→ **Task requirements**: Return a copy of every line in the records that includes the word "regression".

Collected data
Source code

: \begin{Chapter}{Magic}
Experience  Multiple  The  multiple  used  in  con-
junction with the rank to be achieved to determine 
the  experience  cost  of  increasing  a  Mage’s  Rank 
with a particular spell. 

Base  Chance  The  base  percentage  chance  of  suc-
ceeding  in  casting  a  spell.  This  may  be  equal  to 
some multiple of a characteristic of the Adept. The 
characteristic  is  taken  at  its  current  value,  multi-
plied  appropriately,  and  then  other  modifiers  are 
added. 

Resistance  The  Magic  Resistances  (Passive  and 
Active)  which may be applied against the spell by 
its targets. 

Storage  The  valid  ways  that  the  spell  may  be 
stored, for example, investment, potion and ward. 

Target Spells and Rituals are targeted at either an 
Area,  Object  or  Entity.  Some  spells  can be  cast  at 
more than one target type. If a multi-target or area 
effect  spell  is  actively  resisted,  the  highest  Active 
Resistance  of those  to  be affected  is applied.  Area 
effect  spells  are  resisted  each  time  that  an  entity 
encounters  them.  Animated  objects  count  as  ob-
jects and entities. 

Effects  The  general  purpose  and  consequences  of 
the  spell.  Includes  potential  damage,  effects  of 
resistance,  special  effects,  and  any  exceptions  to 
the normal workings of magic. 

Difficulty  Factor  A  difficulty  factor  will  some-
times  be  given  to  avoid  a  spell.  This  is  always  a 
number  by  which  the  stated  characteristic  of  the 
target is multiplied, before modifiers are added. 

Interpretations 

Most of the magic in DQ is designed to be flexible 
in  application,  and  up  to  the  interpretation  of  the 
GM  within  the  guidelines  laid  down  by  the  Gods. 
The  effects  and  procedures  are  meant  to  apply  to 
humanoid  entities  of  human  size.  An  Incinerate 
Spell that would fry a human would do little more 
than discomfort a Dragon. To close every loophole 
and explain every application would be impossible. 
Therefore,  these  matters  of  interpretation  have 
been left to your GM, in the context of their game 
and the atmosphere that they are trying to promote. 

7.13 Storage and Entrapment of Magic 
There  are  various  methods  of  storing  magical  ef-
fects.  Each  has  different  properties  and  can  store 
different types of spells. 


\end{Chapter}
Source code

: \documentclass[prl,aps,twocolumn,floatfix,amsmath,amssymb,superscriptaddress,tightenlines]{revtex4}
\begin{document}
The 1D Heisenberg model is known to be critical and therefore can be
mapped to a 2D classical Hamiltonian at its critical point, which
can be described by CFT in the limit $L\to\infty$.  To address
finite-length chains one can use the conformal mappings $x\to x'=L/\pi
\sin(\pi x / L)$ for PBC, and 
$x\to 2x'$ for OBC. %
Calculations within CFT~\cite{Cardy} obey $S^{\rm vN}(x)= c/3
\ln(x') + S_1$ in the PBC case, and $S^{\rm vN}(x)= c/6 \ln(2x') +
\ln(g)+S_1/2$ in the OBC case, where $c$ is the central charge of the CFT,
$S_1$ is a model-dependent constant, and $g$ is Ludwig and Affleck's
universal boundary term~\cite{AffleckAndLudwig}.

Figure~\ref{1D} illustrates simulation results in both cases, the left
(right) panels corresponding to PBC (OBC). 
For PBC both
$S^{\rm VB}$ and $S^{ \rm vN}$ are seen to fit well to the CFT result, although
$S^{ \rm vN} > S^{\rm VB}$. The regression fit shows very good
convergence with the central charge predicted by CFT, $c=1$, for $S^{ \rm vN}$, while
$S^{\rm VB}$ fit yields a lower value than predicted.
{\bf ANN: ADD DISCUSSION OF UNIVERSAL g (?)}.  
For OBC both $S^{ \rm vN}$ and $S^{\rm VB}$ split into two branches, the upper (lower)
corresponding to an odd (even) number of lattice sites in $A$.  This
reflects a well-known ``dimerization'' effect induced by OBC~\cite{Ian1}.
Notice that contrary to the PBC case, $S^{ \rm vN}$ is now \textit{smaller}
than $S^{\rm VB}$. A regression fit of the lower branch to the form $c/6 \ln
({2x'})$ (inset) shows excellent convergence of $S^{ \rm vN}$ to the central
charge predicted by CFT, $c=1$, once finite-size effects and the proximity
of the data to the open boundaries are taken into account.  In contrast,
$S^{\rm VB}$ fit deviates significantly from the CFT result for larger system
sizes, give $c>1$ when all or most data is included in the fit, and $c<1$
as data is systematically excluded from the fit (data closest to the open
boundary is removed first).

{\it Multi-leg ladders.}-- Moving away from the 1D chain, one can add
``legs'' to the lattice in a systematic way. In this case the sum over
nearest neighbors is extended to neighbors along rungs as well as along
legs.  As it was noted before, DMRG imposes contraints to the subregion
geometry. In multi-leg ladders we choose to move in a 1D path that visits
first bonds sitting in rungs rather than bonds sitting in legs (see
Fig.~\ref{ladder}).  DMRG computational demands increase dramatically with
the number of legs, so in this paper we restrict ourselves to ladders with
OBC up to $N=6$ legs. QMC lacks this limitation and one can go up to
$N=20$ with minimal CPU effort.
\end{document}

→ **Expected answer**:
$S^{ \rm vN} > S^{\rm VB}$. The regression fit shows very good
than $S^{\rm VB}$. A regression fit of the lower branch to the form $c/6 \ln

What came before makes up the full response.